Golly gee whiz...... on his first post too. Pervert !!

Charles


----------



## Becca (Sep 17, 2007)

Hmm...what happened??


----------



## trackend (Sep 17, 2007)

Appencysymn said:


> Good morning!
> Shocking!
> 
> 
> Definitely an appendectomy is required on this Pillock!


----------



## ccheese (Sep 17, 2007)

Les'bride:

The idiot put up some url's to various rape sites. I saw them first thing
this am, but the ole sage slipped it to him.

Charles


----------



## Matt308 (Sep 17, 2007)

Rape sites? Chrimmenee. What fetish can the depraved not enjoy. Perhaps the authorities should be contacted? Rape sites??


----------



## Screaming Eagle (Sep 18, 2007)

I know matt, what a load of ****


----------



## Gnomey (Sep 18, 2007)

Another one bites the dust...


----------



## Konigstiger205 (Sep 18, 2007)

Actually I hope he bites a block of concrete...


----------



## ccheese (Sep 18, 2007)

Geeze.... for a thread that said nothing and went nowhere, it sure got a
lot of response...... Good riddance, I say !

Charles


----------



## Marcel (Sep 18, 2007)

ccheese said:


> Geeze.... for a thread that said nothing and went nowhere, it sure got a
> lot of response......


Yeah and you did most of the posts


----------



## Matt308 (Sep 18, 2007)

...and likely just a bot with no human direction. Marcel, your smilie was your saving grace... not that ccheese any defense.


----------



## ccheese (Sep 19, 2007)

Matt308 said:


> .... not that ccheese any defense.



Matt:

Do not understand your phrase ......

Charles


----------



## Matt308 (Sep 19, 2007)

Sorry. I meant to say "...not that ccheese NEEDS any defence".
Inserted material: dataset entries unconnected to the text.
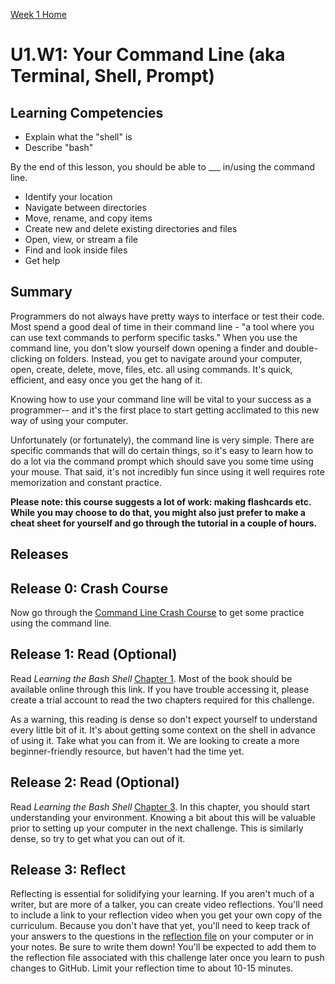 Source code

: [Week 1 Home](../)

# U1.W1: Your Command Line (aka Terminal, Shell, Prompt)

## Learning Competencies
- Explain what the "shell" is
- Describe "bash"

By the end of this lesson, you should be able to ___ in/using the command line.
- Identify your location
- Navigate between directories
- Move, rename, and copy items
- Create new and delete existing directories and files
- Open, view, or stream a file
- Find and look inside files
- Get help

## Summary
Programmers do not always have pretty ways to interface or test their code. Most spend a good deal of time in their command line - "a tool where you can use text commands to perform specific tasks." When you use the command line, you don't slow yourself down opening a finder and double-clicking on folders. Instead, you get to navigate around your computer, open, create, delete, move, files, etc. all using commands. It's quick, efficient, and easy once you get the hang of it.

Knowing how to use your command line will be vital to your success as a programmer-- and it's the first place to start getting acclimated to this new way of using your computer.

Unfortunately (or fortunately), the command line is very simple. There are specific commands that will do certain things, so it's easy to learn how to do a lot via the command prompt which should save you some time using your mouse. That said, it's not incredibly fun since using it well requires rote memorization and constant practice.

**Please note: this course suggests a lot of work: making flashcards etc. While you may choose to do that, you might also just prefer to make a cheat sheet for yourself and go through the tutorial in a couple of hours.**

## Releases

## Release 0: Crash Course
Now go through the [Command Line Crash Course](http://cli.learncodethehardway.org/book/) to get some practice using the command line.

## Release 1: Read (Optional)
Read *Learning the Bash Shell* [Chapter 1](https://www.safaribooksonline.com/library/view/learning-the-bash/0596009658/ch01.html). Most of the book should be available online through this link. If you have trouble accessing it, please create a trial account to read the two chapters required for this challenge.

As a warning, this reading is dense so don't expect yourself to understand every little bit of it. It's about getting some context on the shell in advance of using it. Take what you can from it. We are looking to create a more beginner-friendly resource, but haven't had the time yet.

## Release 2: Read (Optional)
Read *Learning the Bash Shell* [Chapter 3](https://www.safaribooksonline.com/library/view/learning-the-bash/0596009658/ch03.html). In this chapter, you should start understanding your environment. Knowing a bit about this will be valuable prior to setting up your computer in the next challenge. This is similarly dense, so try to get what you can out of it.

## Release 3: Reflect
Reflecting is essential for solidifying your learning. If you aren't much of a writer, but are more of a talker, you can create video reflections. You'll need to include a link to your reflection video when you get your own copy of the curriculum. Because you don't have that yet, you'll need to keep track of your answers to the questions in the [reflection file](my_reflection.md) on your computer or in your notes. Be sure to write them down! You'll be expected to add them to the reflection file associated with this challenge later once you learn to push changes to GitHub. Limit your reflection time to about 10-15 minutes.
Another words, without Marcel's smilie, his post could have been taken in a bad light. Its all good.


----------



## Matt308 (Sep 19, 2007)

Well except for my typing skills perhaps.


----------



## ccheese (Sep 19, 2007)

Hmmmmm.... I'm obviously missing something here.... Perhaps the punch
line is yet to come ?

Charles


----------



## Vassili Zaitzev (Sep 19, 2007)

wait a minute, he posted rape sites on here!?
what a sick freak, good thing somebody banned him


----------



## Matt308 (Sep 19, 2007)

ccheese said:


> Hmmmmm.... I'm obviously missing something here.... Perhaps the punch
> line is yet to come ?
> 
> Charles



Nope. The train has left the station.


----------



## ccheese (Sep 20, 2007)

Geeze. Missed another train.....

Charles


----------



## Matt308 (Sep 20, 2007)




----------



## Marcel (Sep 21, 2007)

Matt308 said:


> ...and likely just a bot with no human direction. Marcel, your smilie was your saving grace... not that ccheese any defense.
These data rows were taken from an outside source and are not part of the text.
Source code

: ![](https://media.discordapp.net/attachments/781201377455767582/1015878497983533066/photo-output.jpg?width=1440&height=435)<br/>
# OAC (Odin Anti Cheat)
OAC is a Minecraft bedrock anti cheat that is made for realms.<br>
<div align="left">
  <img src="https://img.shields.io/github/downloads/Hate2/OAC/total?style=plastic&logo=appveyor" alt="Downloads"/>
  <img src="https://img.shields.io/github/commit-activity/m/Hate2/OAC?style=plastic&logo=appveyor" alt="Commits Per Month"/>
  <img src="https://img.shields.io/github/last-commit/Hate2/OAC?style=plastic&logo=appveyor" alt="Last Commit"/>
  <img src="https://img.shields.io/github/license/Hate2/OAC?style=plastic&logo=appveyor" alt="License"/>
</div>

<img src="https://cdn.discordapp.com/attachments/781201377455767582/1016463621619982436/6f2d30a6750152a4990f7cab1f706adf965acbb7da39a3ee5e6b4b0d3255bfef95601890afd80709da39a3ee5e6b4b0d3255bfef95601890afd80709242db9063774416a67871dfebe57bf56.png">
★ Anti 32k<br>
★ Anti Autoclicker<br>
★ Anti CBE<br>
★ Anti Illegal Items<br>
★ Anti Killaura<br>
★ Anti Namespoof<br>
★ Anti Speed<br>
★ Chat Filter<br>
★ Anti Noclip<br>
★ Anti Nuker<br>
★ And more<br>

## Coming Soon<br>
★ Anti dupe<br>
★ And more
Sorry don't understand it. But it was a joke, just counting posts. I was not implying anything. Remember, Charles was the one who reported this in the first place.


----------



## Marcel (Sep 21, 2007)

Okay, Now I understand, didn't see your last few posts. Matt, that's what smileys are for aren't they?


----------



## Matt308 (Sep 21, 2007)

Yes, Marcel, that is what they are for.


----------